L 10 AL 57/07

Land
Freistaat Bayern
Sozialgericht
Bayerisches LSG
Sachgebiet
Arbeitslosenversicherung
Abteilung
10
1. Instanz
SG Nürnberg (FSB)
Aktenzeichen
S 13 AL 707/05
Datum
2. Instanz
Bayerisches LSG
Aktenzeichen
L 10 AL 57/07
Datum
3. Instanz
Bundessozialgericht
Aktenzeichen
-
Datum
-
Kategorie
Urteil
I. Auf die Berufung der Beklagten wird das Urteil des Sozialgerichts Nürnberg vom 17.01.2007 aufgehoben und die Klage abgewiesen.
II. Außergerichtliche Kosten sind nicht zu erstatten.
III. Die Revision wird nicht zugelassen.

Tatbestand:

Zwischen den Beteiligten ist die Gewährung von Überbrückungsgeld (ÜG) streitig.

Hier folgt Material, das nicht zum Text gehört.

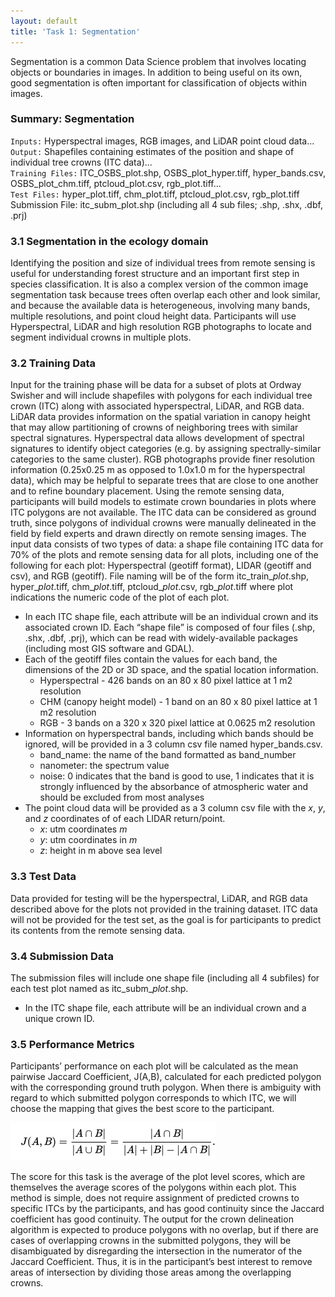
 ```yaml
---
layout: default
title: 'Task 1: Segmentation'
---
```


Segmentation is a common Data Science problem that involves locating objects or
boundaries in images. In addition to being useful on its own, good segmentation
is often important for classification of objects within images.

### Summary: Segmentation  
 
 `Inputs:` Hyperspectral images, RGB images, and LiDAR point cloud data...  
 `Output:` Shapefiles containing estimates of the position and shape of
 individual tree crowns (ITC data)...  
 `Training Files:` ITC_OSBS_plot.shp, OSBS_plot_hyper.tiff, hyper_bands.csv,
 OSBS_plot_chm.tiff, ptcloud_plot.csv, rgb_plot.tiff...  
 `Test Files:` hyper_plot.tiff, chm_plot.tiff, ptcloud_plot.csv, rgb_plot.tiff  
 Submission File: itc_subm_plot.shp (including all 4 sub files; .shp, .shx, .dbf, .prj)

### 3.1 Segmentation in the ecology domain

Identifying the position and size of individual trees from remote sensing is
useful for understanding forest structure and an important first step in species
classification. It is also a complex version of the common image segmentation
task because trees often overlap each other and look similar, and because the
available data is heterogeneous, involving many bands, multiple resolutions, and
point cloud height data. Participants will use Hyperspectral, LiDAR and high
resolution RGB photographs to locate and segment individual crowns in multiple
plots.

### 3.2 Training Data

Input for the training phase will be data for a subset of plots at Ordway
Swisher and will include shapefiles with polygons for each individual tree crown
(ITC) along with associated hyperspectral, LiDAR, and RGB data. LiDAR data
provides information on the spatial variation in canopy height that may allow
partitioning of crowns of neighboring trees with similar spectral
signatures. Hyperspectral data allows development of spectral signatures to
identify object categories (e.g. by assigning spectrally-similar categories to
the same cluster). RGB photographs provide finer resolution information
(0.25x0.25 m as opposed to 1.0x1.0 m for the hyperspectral data), which may be
helpful to separate trees that are close to one another and to refine boundary
placement. Using the remote sensing data, participants will build models to
estimate crown boundaries in plots where ITC polygons are not available.  The
ITC data can be considered as ground truth, since polygons of individual crowns
were manually delineated in the field by field experts and drawn directly on
remote sensing images.  The input data consists of two types of data: a shape
file containing ITC data for 70% of the plots and remote sensing data for all
plots, including one of the following for each plot: Hyperspectral (geotiff
format), LIDAR (geotiff and csv), and RGB (geotiff). File naming will be of the
form itc_train_*plot*.shp, hyper_*plot*.tiff, chm_*plot*.tiff, ptcloud_*plot*.csv,
rgb_*plot*.tiff where plot indications the numeric code of the plot of each plot.


* In each ITC shape file, each attribute will be an individual crown and its
  associated crown ID. Each “shape file” is composed of four files (.shp, .shx,
  .dbf, .prj), which can be read with widely-available packages (including most
  GIS software and GDAL).
* Each of the geotiff files contain the values for each band, the dimensions of
  the 2D or 3D space, and the spatial location information.
   * Hyperspectral - 426 bands on an 80 x 80 pixel lattice at 1 m2 resolution
   * CHM (canopy height model) - 1 band on an 80 x 80 pixel lattice at 1 m2 resolution
   * RGB - 3 bands on a 320 x 320 pixel lattice at 0.0625 m2 resolution
* Information on hyperspectral bands, including which bands should be ignored,
  will be provided in a 3 column csv file named hyper_bands.csv.
   * band_name: the name of the band formatted as band_number
   * nanometer: the spectrum value
   * noise: 0 indicates that the band is good to use, 1 indicates that it is
     strongly influenced by the absorbance of atmospheric water and should be
     excluded from most analyses
* The point cloud data will be provided as a 3 column csv file with the *x*,
  *y*, and *z* coordinates of of each LIDAR return/point.
   * *x*: utm coordinates *m*
   * *y*: utm coordinates in *m*
   * *z*: height in m above sea level

### 3.3 Test Data

Data provided for testing will be the hyperspectral, LiDAR, and RGB data
described above for the plots not provided in the training dataset. ITC data
will not be provided for the test set, as the goal is for participants to
predict its contents from the remote sensing data.

### 3.4 Submission Data

The submission files will include one shape file (including all 4 subfiles) for
each test plot named as itc_subm_*plot*.shp.

* In the ITC shape file, each attribute will be an individual crown and a unique crown ID.

### 3.5 Performance Metrics

Participants’ performance on each plot will be calculated as the mean pairwise
Jaccard Coefficient, J(A,B), calculated for each predicted polygon with the
corresponding ground truth polygon. When there is ambiguity with regard to which
submitted polygon corresponds to which ITC, we will choose the mapping that
gives the best score to the participant.

![Equation describing Jaccard Coefficient](images/task_1_eval_metric.png)

The score for this task is the average of the plot level scores, which are
themselves the average scores of the polygons within each plot.  This method is
simple, does not require assignment of predicted crowns to specific ITCs by the
participants, and has good continuity since the Jaccard coefficient has good
continuity.  The output for the crown delineation algorithm is expected to
produce polygons with no overlap, but if there are cases of overlapping crowns
in the submitted polygons, they will be disambiguated by disregarding the
intersection in the numerator of the Jaccard Coefficient. Thus, it is in the
participant’s best interest to remove areas of intersection by dividing those
areas among the overlapping crowns.
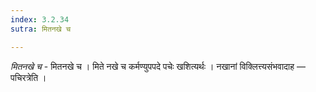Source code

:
 ```yaml
---
index: 3.2.34
sutra: मितनखे च

---
```

_मितनखे च_ - मितनखे च । मिते नखे च कर्मण्युपपदे पचेः खशित्यर्थः । नखानां विक्लित्त्यसंभवादाह —  पचिरत्रेति । 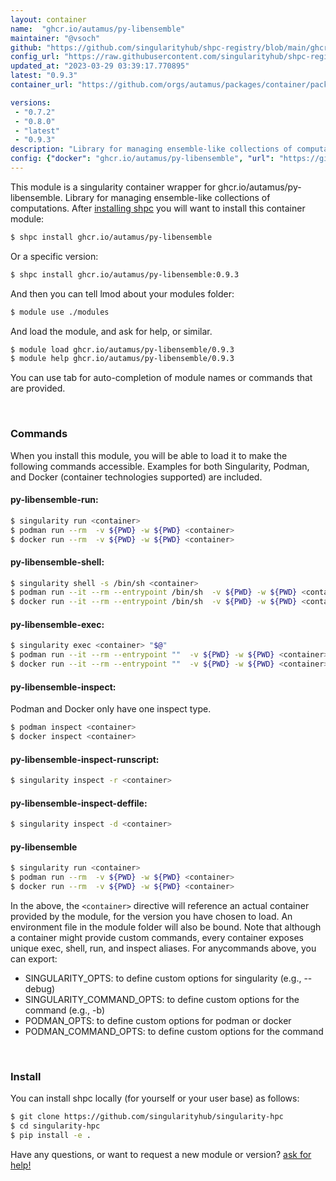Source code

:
 ```yaml
---
layout: container
name:  "ghcr.io/autamus/py-libensemble"
maintainer: "@vsoch"
github: "https://github.com/singularityhub/shpc-registry/blob/main/ghcr.io/autamus/py-libensemble/container.yaml"
config_url: "https://raw.githubusercontent.com/singularityhub/shpc-registry/main/ghcr.io/autamus/py-libensemble/container.yaml"
updated_at: "2023-03-29 03:39:17.770895"
latest: "0.9.3"
container_url: "https://github.com/orgs/autamus/packages/container/package/py-libensemble"

versions:
 - "0.7.2"
 - "0.8.0"
 - "latest"
 - "0.9.3"
description: "Library for managing ensemble-like collections of computations."
config: {"docker": "ghcr.io/autamus/py-libensemble", "url": "https://github.com/orgs/autamus/packages/container/package/py-libensemble", "maintainer": "@vsoch", "description": "Library for managing ensemble-like collections of computations.", "latest": {"0.9.3": "sha256:f36fa5319ce2c2098a8ea7a5dc0a1bd8eaa0e72d010a0e38d405a8eefa70c586"}, "tags": {"0.7.2": "sha256:590852c32b8b4e5ea6dc5d6909a64f3128f972b062eb362ee5ee3d2c51840b99", "0.8.0": "sha256:b594a04013badc5866635d4d4ade3c21acba4540fa4fa082d7fbb4fc1fc193fb", "latest": "sha256:f36fa5319ce2c2098a8ea7a5dc0a1bd8eaa0e72d010a0e38d405a8eefa70c586", "0.9.3": "sha256:f36fa5319ce2c2098a8ea7a5dc0a1bd8eaa0e72d010a0e38d405a8eefa70c586"}}
---
```


This module is a singularity container wrapper for ghcr.io/autamus/py-libensemble.
Library for managing ensemble-like collections of computations.
After [installing shpc](#install) you will want to install this container module:


```bash
$ shpc install ghcr.io/autamus/py-libensemble
```

Or a specific version:

```bash
$ shpc install ghcr.io/autamus/py-libensemble:0.9.3
```

And then you can tell lmod about your modules folder:

```bash
$ module use ./modules
```

And load the module, and ask for help, or similar.

```bash
$ module load ghcr.io/autamus/py-libensemble/0.9.3
$ module help ghcr.io/autamus/py-libensemble/0.9.3
```

You can use tab for auto-completion of module names or commands that are provided.

<br>

### Commands

When you install this module, you will be able to load it to make the following commands accessible.
Examples for both Singularity, Podman, and Docker (container technologies supported) are included.

#### py-libensemble-run:

```bash
$ singularity run <container>
$ podman run --rm  -v ${PWD} -w ${PWD} <container>
$ docker run --rm  -v ${PWD} -w ${PWD} <container>
```

#### py-libensemble-shell:

```bash
$ singularity shell -s /bin/sh <container>
$ podman run --it --rm --entrypoint /bin/sh  -v ${PWD} -w ${PWD} <container>
$ docker run --it --rm --entrypoint /bin/sh  -v ${PWD} -w ${PWD} <container>
```

#### py-libensemble-exec:

```bash
$ singularity exec <container> "$@"
$ podman run --it --rm --entrypoint ""  -v ${PWD} -w ${PWD} <container> "$@"
$ docker run --it --rm --entrypoint ""  -v ${PWD} -w ${PWD} <container> "$@"
```

#### py-libensemble-inspect:

Podman and Docker only have one inspect type.

```bash
$ podman inspect <container>
$ docker inspect <container>
```

#### py-libensemble-inspect-runscript:

```bash
$ singularity inspect -r <container>
```

#### py-libensemble-inspect-deffile:

```bash
$ singularity inspect -d <container>
```



#### py-libensemble

```bash
$ singularity run <container>
$ podman run --rm  -v ${PWD} -w ${PWD} <container>
$ docker run --rm  -v ${PWD} -w ${PWD} <container>
```


In the above, the `<container>` directive will reference an actual container provided
by the module, for the version you have chosen to load. An environment file in the
module folder will also be bound. Note that although a container
might provide custom commands, every container exposes unique exec, shell, run, and
inspect aliases. For anycommands above, you can export:

 - SINGULARITY_OPTS: to define custom options for singularity (e.g., --debug)
 - SINGULARITY_COMMAND_OPTS: to define custom options for the command (e.g., -b)
 - PODMAN_OPTS: to define custom options for podman or docker
 - PODMAN_COMMAND_OPTS: to define custom options for the command

<br>

### Install

You can install shpc locally (for yourself or your user base) as follows:

```bash
$ git clone https://github.com/singularityhub/singularity-hpc
$ cd singularity-hpc
$ pip install -e .
```

Have any questions, or want to request a new module or version? [ask for help!](https://github.com/singularityhub/singularity-hpc/issues)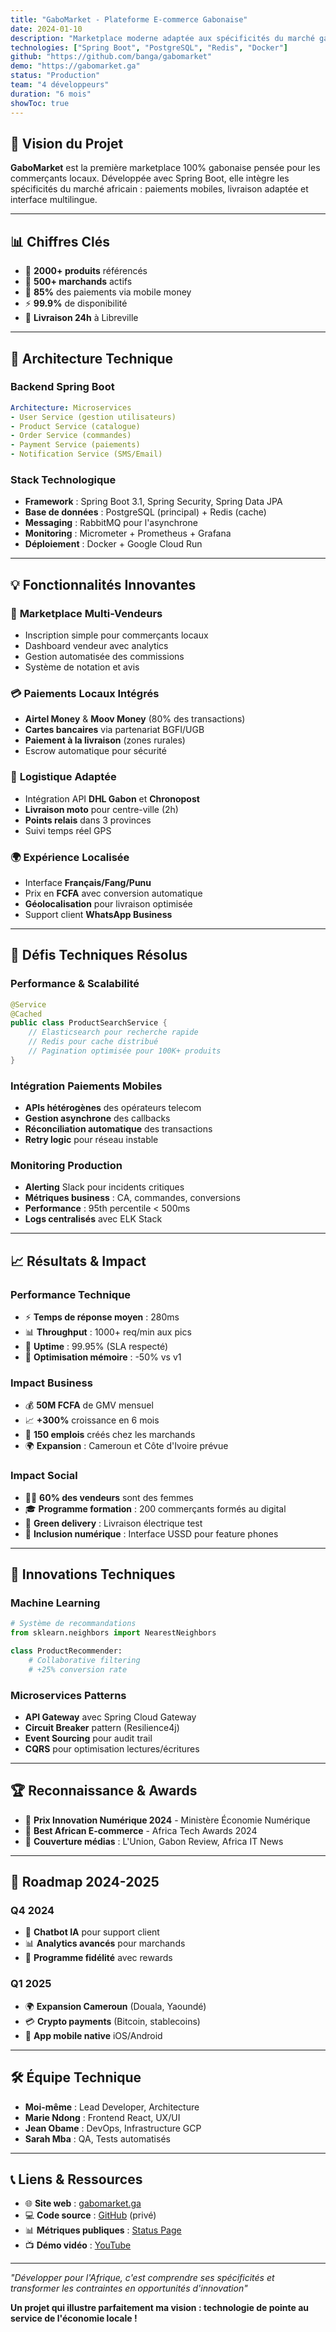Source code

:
 ```yaml
---
title: "GaboMarket - Plateforme E-commerce Gabonaise"
date: 2024-01-10
description: "Marketplace moderne adaptée aux spécificités du marché gabonais avec paiements mobiles locaux"
technologies: ["Spring Boot", "PostgreSQL", "Redis", "Docker"]
github: "https://github.com/banga/gabomarket"
demo: "https://gabomarket.ga"
status: "Production"
team: "4 développeurs"
duration: "6 mois"
showToc: true
---
```


## 🎯 Vision du Projet

**GaboMarket** est la première marketplace 100% gabonaise pensée pour les commerçants locaux. Développée avec Spring Boot, elle intègre les spécificités du marché africain : paiements mobiles, livraison adaptée et interface multilingue.

---

## 📊 Chiffres Clés

- 🛒 **2000+ produits** référencés
- 👥 **500+ marchands** actifs  
- 📱 **85%** des paiements via mobile money
- ⚡ **99.9%** de disponibilité
- 🚚 **Livraison 24h** à Libreville

---

## 🚀 Architecture Technique

### Backend Spring Boot
```yaml
Architecture: Microservices
- User Service (gestion utilisateurs)
- Product Service (catalogue)
- Order Service (commandes)
- Payment Service (paiements)
- Notification Service (SMS/Email)
```

### Stack Technologique
- **Framework** : Spring Boot 3.1, Spring Security, Spring Data JPA
- **Base de données** : PostgreSQL (principal) + Redis (cache)
- **Messaging** : RabbitMQ pour l'asynchrone
- **Monitoring** : Micrometer + Prometheus + Grafana
- **Déploiement** : Docker + Google Cloud Run

---

## 💡 Fonctionnalités Innovantes

### 🏪 **Marketplace Multi-Vendeurs**
- Inscription simple pour commerçants locaux
- Dashboard vendeur avec analytics
- Gestion automatisée des commissions
- Système de notation et avis

### 💳 **Paiements Locaux Intégrés**
- **Airtel Money** & **Moov Money** (80% des transactions)
- **Cartes bancaires** via partenariat BGFI/UGB
- **Paiement à la livraison** (zones rurales)
- Escrow automatique pour sécurité

### 🚚 **Logistique Adaptée**
- Intégration API **DHL Gabon** et **Chronopost**
- **Livraison moto** pour centre-ville (2h)
- **Points relais** dans 3 provinces
- Suivi temps réel GPS

### 🌍 **Expérience Localisée**
- Interface **Français/Fang/Punu**
- Prix en **FCFA** avec conversion automatique
- **Géolocalisation** pour livraison optimisée
- Support client **WhatsApp Business**

---

## 🔧 Défis Techniques Résolus

### Performance & Scalabilité
```java
@Service
@Cached
public class ProductSearchService {
    // Elasticsearch pour recherche rapide
    // Redis pour cache distribué
    // Pagination optimisée pour 100K+ produits
}
```

### Intégration Paiements Mobiles
- **APIs hétérogènes** des opérateurs telecom
- **Gestion asynchrone** des callbacks
- **Réconciliation automatique** des transactions
- **Retry logic** pour réseau instable

### Monitoring Production
- **Alerting** Slack pour incidents critiques  
- **Métriques business** : CA, commandes, conversions
- **Performance** : 95th percentile < 500ms
- **Logs centralisés** avec ELK Stack

---

## 📈 Résultats & Impact

### Performance Technique
- ⚡ **Temps de réponse moyen** : 280ms
- 📊 **Throughput** : 1000+ req/min aux pics
- 🔄 **Uptime** : 99.95% (SLA respecté)
- 💾 **Optimisation mémoire** : -50% vs v1

### Impact Business
- 💰 **50M FCFA** de GMV mensuel
- 📈 **+300%** croissance en 6 mois
- 🏪 **150 emplois** créés chez les marchands
- 🌍 **Expansion** : Cameroun et Côte d'Ivoire prévue

### Impact Social
- 👩‍💼 **60% des vendeurs** sont des femmes
- 🎓 **Programme formation** : 200 commerçants formés au digital
- 🌱 **Green delivery** : Livraison électrique test
- 📱 **Inclusion numérique** : Interface USSD pour feature phones

---

## 🧪 Innovations Techniques

### Machine Learning
```python
# Système de recommandations
from sklearn.neighbors import NearestNeighbors

class ProductRecommender:
    # Collaborative filtering
    # +25% conversion rate
```

### Microservices Patterns
- **API Gateway** avec Spring Cloud Gateway
- **Circuit Breaker** pattern (Resilience4j)
- **Event Sourcing** pour audit trail
- **CQRS** pour optimisation lectures/écritures

---

## 🏆 Reconnaissance & Awards

- 🥇 **Prix Innovation Numérique 2024** - Ministère Économie Numérique
- 🌟 **Best African E-commerce** - Africa Tech Awards 2024
- 📰 **Couverture médias** : L'Union, Gabon Review, Africa IT News

---

## 🔮 Roadmap 2024-2025

### Q4 2024
- 🤖 **Chatbot IA** pour support client
- 📊 **Analytics avancés** pour marchands
- 🎯 **Programme fidélité** avec rewards

### Q1 2025
- 🌍 **Expansion Cameroun** (Douala, Yaoundé)
- 💳 **Crypto payments** (Bitcoin, stablecoins)
- 📱 **App mobile native** iOS/Android

---

## 🛠️ Équipe Technique

- **Moi-même** : Lead Developer, Architecture
- **Marie Ndong** : Frontend React, UX/UI  
- **Jean Obame** : DevOps, Infrastructure GCP
- **Sarah Mba** : QA, Tests automatisés

---

## 📞 Liens & Ressources

- 🌐 **Site web** : [gabomarket.ga](https://gabomarket.ga)
- 💻 **Code source** : [GitHub](https://github.com/banga/gabomarket) (privé)
- 📊 **Métriques publiques** : [Status Page](https://status.gabomarket.ga)
- 📺 **Démo vidéo** : [YouTube](https://youtube.com/watch?v=demo-gabomarket)

---

*"Développer pour l'Afrique, c'est comprendre ses spécificités et transformer les contraintes en opportunités d'innovation"*

**Un projet qui illustre parfaitement ma vision : technologie de pointe au service de l'économie locale !**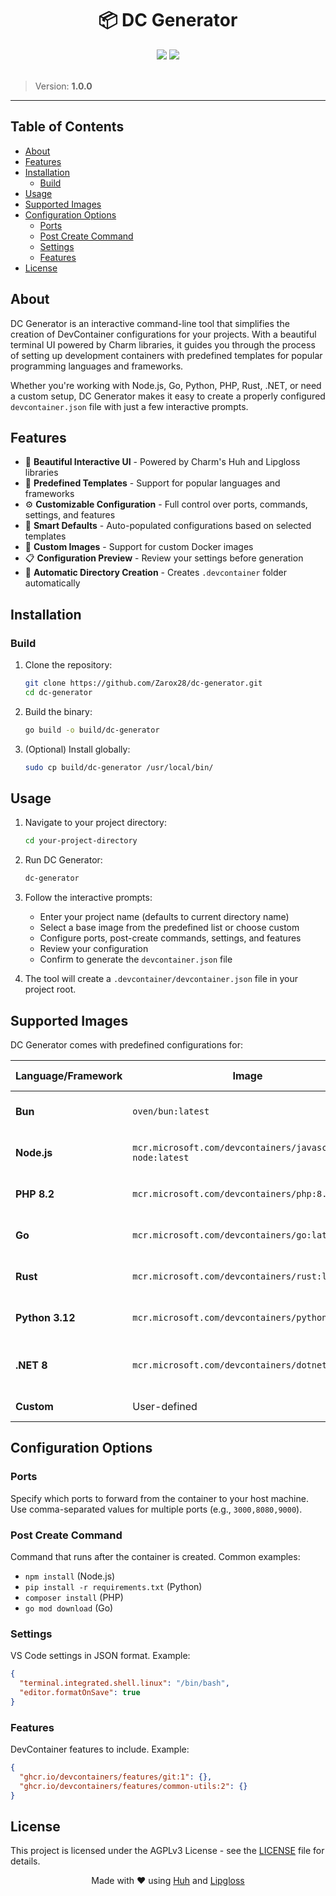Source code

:<div align="center">
    <h1>📦 DC Generator</h1>
    <img src="https://img.shields.io/badge/go-%2300ADD8.svg?style=for-the-badge&logo=go&logoColor=white"/>
    <img src="https://img.shields.io/badge/License-AGPL%20v3-blue.svg?style=for-the-badge"/>
</div>

<br />

> Version: **1.0.0**

---

## Table of Contents

- [About](#about)
- [Features](#features)
- [Installation](#installation)
  - [Build](#build)
- [Usage](#usage)
- [Supported Images](#supported-images)
- [Configuration Options](#configuration-options)
  - [Ports](#ports)
  - [Post Create Command](#post-create-command)
  - [Settings](#settings)
  - [Features](#features-1)
- [License](#license)

## About

DC Generator is an interactive command-line tool that simplifies the creation of DevContainer configurations for your projects. With a beautiful terminal UI powered by Charm libraries, it guides you through the process of setting up development containers with predefined templates for popular programming languages and frameworks.

Whether you're working with Node.js, Go, Python, PHP, Rust, .NET, or need a custom setup, DC Generator makes it easy to create a properly configured `devcontainer.json` file with just a few interactive prompts.

## Features

- 🎨 **Beautiful Interactive UI** - Powered by Charm's Huh and Lipgloss libraries
- 🚀 **Predefined Templates** - Support for popular languages and frameworks
- ⚙️ **Customizable Configuration** - Full control over ports, commands, settings, and features
- 📁 **Smart Defaults** - Auto-populated configurations based on selected templates
- 🔧 **Custom Images** - Support for custom Docker images
- 📋 **Configuration Preview** - Review your settings before generation
- 💾 **Automatic Directory Creation** - Creates `.devcontainer` folder automatically

## Installation

### Build

1. Clone the repository:

   ```bash
   git clone https://github.com/Zarox28/dc-generator.git
   cd dc-generator
   ```

2. Build the binary:

   ```bash
   go build -o build/dc-generator
   ```

3. (Optional) Install globally:

   ```bash
   sudo cp build/dc-generator /usr/local/bin/
   ```

## Usage

1. Navigate to your project directory:

   ```bash
   cd your-project-directory
   ```

2. Run DC Generator:

   ```bash
   dc-generator
   ```

3. Follow the interactive prompts:

   - Enter your project name (defaults to current directory name)
   - Select a base image from the predefined list or choose custom
   - Configure ports, post-create commands, settings, and features
   - Review your configuration
   - Confirm to generate the `devcontainer.json` file

4. The tool will create a `.devcontainer/devcontainer.json` file in your project root.

## Supported Images

DC Generator comes with predefined configurations for:

| Language/Framework | Image                                                    | Default Port | Features                    |
| ------------------ | -------------------------------------------------------- | ------------ | --------------------------- |
| **Bun**            | `oven/bun:latest`                                        | 3000         | Git, Common Utils           |
| **Node.js**        | `mcr.microsoft.com/devcontainers/javascript-node:latest` | 3000         | Git, Common Utils           |
| **PHP 8.2**        | `mcr.microsoft.com/devcontainers/php:8.2`                | 8000         | Composer, Node.js, Git      |
| **Go**             | `mcr.microsoft.com/devcontainers/go:latest`              | 8080         | Git, Common Utils           |
| **Rust**           | `mcr.microsoft.com/devcontainers/rust:latest`            | 8000         | Git, Common Utils           |
| **Python 3.12**    | `mcr.microsoft.com/devcontainers/python:latest`          | 8000         | Git, Common Utils           |
| **.NET 8**         | `mcr.microsoft.com/devcontainers/dotnet:8.0`             | 5000         | .NET SDK, Git, Common Utils |
| **Custom**         | User-defined                                             | User-defined | User-defined                |

## Configuration Options

### Ports

Specify which ports to forward from the container to your host machine. Use comma-separated values for multiple ports (e.g., `3000,8080,9000`).

### Post Create Command

Command that runs after the container is created. Common examples:

- `npm install` (Node.js)
- `pip install -r requirements.txt` (Python)
- `composer install` (PHP)
- `go mod download` (Go)

### Settings

VS Code settings in JSON format. Example:

```json
{
  "terminal.integrated.shell.linux": "/bin/bash",
  "editor.formatOnSave": true
}
```

### Features

DevContainer features to include. Example:

```json
{
  "ghcr.io/devcontainers/features/git:1": {},
  "ghcr.io/devcontainers/features/common-utils:2": {}
}
```

## License

This project is licensed under the AGPLv3 License - see the [LICENSE](LICENSE) file for details.

<div align="center">
Made with ❤️ using <a href="https://github.com/charmbracelet/huh">Huh</a> and <a href="https://github.com/charmbracelet/lipgloss">Lipgloss</a>
</div>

Der 1980 geborene Kläger war vom 01.06.2004 bis 31.07.2005 als Immobilienmakler beschäftigt. Am 09.05.2005 kündigte er sein Arbeitsverhältnis zum 31.07.2005. Am 10.06.2005 meldete er sich arbeitslos und beantragte die Gewährung von Arbeitslosengeld (Alg) mit Wirkung zum 01.08.2005. Dabei gab er an, dass er sich am 01.08.2005 selbstständig machen wolle.

Am 20.06.2005 beantragte der Kläger die Gewährung von ÜG zur Aufnahme einer selbstständigen Tätigkeit als Immobilienmakler in L ... Dem formularmäßigen Antrag auf ÜG vom 15.08.2005 fügte er in der Anlage 1 das Kurzkonzept seines Existenzgründungsvorhabens, die Gewerbeanmeldung vom 19.07.2005 (zum 01.08.2005 angemeldete Tätigkeit: Immobilienmakler nach § 34c Gewerbeordnung -Gewo-), die Stellungnahme einer fachkundigen Stelle zur Tragfähigkeit der Existenzgründung sowie diverse Unterlagen für eine fachliche Stellungnahme zur Tragfähigkeit der Existenzgründung bei. Im Fragebogen zur Beendigung des Beschäftigungsverhältnisses bei Kündigung durch den Arbeitnehmer gab er am 01.07.2005 an, dass er trotz intensiver Bemühungen in seiner jetzigen Anstellung keinerlei Karrierechancen mehr gesehen habe, weshalb er sich für die Selbstständigkeit entschieden habe. Er habe zur Beseitigung der Gründe für die Beendigung des Beschäftigungsverhältnisses mehrfach intensive Gehaltsverhandlungen geführt, bei denen immer wieder Versprechungen gemacht, aber nicht eingehalten worden seien.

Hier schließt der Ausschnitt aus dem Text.